Edit testCounter function:

``````char* testCounter(int countx){
char* a[9] = "COUNTER: ";
strcat(a, printDigits(countx));
return a;
}
``````

Also error: array must be initialized with a brace-enclosed initializer in line:

``````char* a[9] = "COUNTER: ";
``````

How to make it works?

This statement

`````` char* a[9]
``````

is creating an array of 9 elements. Each element is of type char *, not char. If you actually want to copy things into the array 'a' you need to declare it as `char a[9]` which means you have 9 elements of type 'char' so you can then copy things into it

``````strcpy(a, "COUNTER: ");
``````

blh64:
This statement

`````` char* a[9]
``````

is creating an array of 9 elements. Each element is of type char *, not char. If you actually want to copy things into the array ‘a’ you need to declare it as

``````char a[9]
``````

which means you have 9 elements of type ‘char’ so you can then copy things into it

``````strcpy(a, "COUNTER: ");
``````

Edit the code:

``````void setup() {

testCounter(3);

}

void loop() {
// put your main code here, to run repeatedly:
}

char testCounter(int countx){
char a[9];
strcpy(a, "COUNTER: ");
strcat(a, printDigits(countx));
return a;
}

char* printDigits(int digits){
char* a[3];
if(digits < 10) {
a = strcat("0",(char*) digits);
} else {
a = (char*) digits;
}
return a;
}
``````

Error: invalid conversion from ‘char*’ to ‘char’ [-fpermissive] in testCounter function line:

``````return a;
``````

All else aside, don't try to return a pointer to a local variable unless it's defined as 'static'.

gfvalvo:
All else aside, don’t try to return a pointer to a local variable unless it’s defined as ‘static’.

Edit the code… again

``````void setup() {

testCounter(3);

}

void loop() {
// put your main code here, to run repeatedly:
}

char testCounter(int countx){
char a[10];
strcpy(a, "COUNTER: ");
strcat(a, printDigits(countx));
return a;
}

char printDigits(int digits){
char a[3];
if(digits < 10) {
a = strcat("0",(char) digits);
} else {
a = (char) digits;
}
return a;
}
``````

Now… error: invalid conversion from ‘char’ to ‘const char*’ [-fpermissive] in printDigits function line:

``````a = strcat("0",(char) digits);
``````

Plese help…

``````a = strcat("0",(char) digits);
``````

Have you read the reference page for strcat? Does this seem like a good idea?

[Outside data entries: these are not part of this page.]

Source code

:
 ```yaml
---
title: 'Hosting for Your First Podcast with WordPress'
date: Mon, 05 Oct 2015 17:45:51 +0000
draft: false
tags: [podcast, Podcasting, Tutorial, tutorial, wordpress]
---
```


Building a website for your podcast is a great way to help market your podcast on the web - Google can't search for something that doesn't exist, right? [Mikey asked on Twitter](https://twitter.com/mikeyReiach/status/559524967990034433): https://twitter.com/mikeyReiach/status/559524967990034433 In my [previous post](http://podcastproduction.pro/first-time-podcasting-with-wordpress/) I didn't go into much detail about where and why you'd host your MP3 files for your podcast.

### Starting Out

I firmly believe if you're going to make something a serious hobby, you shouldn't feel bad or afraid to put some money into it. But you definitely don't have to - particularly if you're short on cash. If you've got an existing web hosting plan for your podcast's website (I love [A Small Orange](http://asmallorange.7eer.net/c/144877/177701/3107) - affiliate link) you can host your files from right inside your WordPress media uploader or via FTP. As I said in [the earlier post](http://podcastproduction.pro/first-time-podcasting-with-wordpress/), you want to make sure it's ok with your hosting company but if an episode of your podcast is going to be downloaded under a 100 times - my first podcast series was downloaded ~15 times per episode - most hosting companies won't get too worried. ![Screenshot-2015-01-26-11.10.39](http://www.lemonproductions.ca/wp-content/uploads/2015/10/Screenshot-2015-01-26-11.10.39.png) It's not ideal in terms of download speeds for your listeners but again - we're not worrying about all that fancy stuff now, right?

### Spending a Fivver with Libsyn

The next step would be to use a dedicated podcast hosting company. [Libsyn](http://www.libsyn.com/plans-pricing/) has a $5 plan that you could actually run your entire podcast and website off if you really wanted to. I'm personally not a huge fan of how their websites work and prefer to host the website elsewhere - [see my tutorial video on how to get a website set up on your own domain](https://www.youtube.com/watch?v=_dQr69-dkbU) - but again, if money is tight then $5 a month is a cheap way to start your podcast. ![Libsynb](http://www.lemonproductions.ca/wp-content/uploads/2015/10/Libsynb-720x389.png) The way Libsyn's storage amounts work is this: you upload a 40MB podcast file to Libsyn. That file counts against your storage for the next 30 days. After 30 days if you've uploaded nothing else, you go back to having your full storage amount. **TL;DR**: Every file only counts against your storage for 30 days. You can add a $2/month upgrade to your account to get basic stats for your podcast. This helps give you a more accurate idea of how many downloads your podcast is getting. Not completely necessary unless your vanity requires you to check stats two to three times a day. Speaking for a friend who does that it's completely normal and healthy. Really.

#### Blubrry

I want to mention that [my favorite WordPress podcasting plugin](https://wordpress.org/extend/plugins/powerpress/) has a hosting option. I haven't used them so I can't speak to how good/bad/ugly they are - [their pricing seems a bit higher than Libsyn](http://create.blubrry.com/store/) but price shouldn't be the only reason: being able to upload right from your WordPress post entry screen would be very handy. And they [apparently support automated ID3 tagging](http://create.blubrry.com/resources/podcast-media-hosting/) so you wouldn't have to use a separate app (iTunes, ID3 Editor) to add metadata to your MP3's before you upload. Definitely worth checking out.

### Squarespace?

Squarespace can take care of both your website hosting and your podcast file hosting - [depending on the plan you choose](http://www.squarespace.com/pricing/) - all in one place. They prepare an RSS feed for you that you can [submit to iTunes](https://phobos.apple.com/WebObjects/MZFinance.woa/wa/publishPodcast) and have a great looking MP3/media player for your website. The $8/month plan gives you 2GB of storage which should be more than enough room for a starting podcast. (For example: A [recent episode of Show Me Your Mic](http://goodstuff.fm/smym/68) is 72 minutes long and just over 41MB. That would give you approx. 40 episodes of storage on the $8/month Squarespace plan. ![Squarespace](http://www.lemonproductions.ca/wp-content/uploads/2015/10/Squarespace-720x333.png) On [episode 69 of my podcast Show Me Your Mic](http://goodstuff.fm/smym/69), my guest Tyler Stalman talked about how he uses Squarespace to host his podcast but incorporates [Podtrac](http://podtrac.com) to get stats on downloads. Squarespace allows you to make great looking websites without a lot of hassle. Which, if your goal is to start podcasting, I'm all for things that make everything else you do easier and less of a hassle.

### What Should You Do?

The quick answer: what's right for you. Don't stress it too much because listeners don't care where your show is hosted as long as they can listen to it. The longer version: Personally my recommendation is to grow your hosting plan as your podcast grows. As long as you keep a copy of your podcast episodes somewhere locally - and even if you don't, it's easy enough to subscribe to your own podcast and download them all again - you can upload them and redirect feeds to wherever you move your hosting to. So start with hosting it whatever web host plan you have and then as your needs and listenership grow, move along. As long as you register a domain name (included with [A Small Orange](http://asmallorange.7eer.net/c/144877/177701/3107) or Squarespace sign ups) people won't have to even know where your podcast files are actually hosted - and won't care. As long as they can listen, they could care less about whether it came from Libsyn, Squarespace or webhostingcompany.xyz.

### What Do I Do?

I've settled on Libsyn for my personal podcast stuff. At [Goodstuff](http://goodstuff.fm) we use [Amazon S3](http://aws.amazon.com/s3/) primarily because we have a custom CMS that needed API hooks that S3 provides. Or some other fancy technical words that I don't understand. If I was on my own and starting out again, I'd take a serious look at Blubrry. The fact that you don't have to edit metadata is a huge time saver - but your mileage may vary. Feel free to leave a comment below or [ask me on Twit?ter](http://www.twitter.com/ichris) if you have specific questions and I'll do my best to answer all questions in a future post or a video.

Also, you're still trying to return a pointer to a local variable.

gfvalvo:

``````a = strcat("0",(char) digits);
``````

Have you read the reference page for strcat? Does this seem like a good idea?

Also, you’re still trying to return a pointer to a local variable.

gfvalvo…

Thanks a lot for the guidance.

Edit the code:

``````void setup() {

testCounter(3);

}

void loop() {
// put your main code here, to run repeatedly:
}

char testCounter(int countx){
char a[10];
strcpy(a, "COUNTER: ");
strcat(a, printDigits(countx));
return a;
}

char printDigits(int digits){
char a[3];
if(digits < 10) {
strcpy(a, "0");
sprintf(a,"%d",digits);
} else {
sprintf(a,"%d",digits);
}
return a;
}
``````

Error: invalid conversion from ‘char’ to ‘const char*’ [-fpermissive] in testCounter function line:

``````strcat(a, printDigits(countx));
``````

I don’t understand this part of error.

printDigits function return char, so… strcat should be work. But why still error?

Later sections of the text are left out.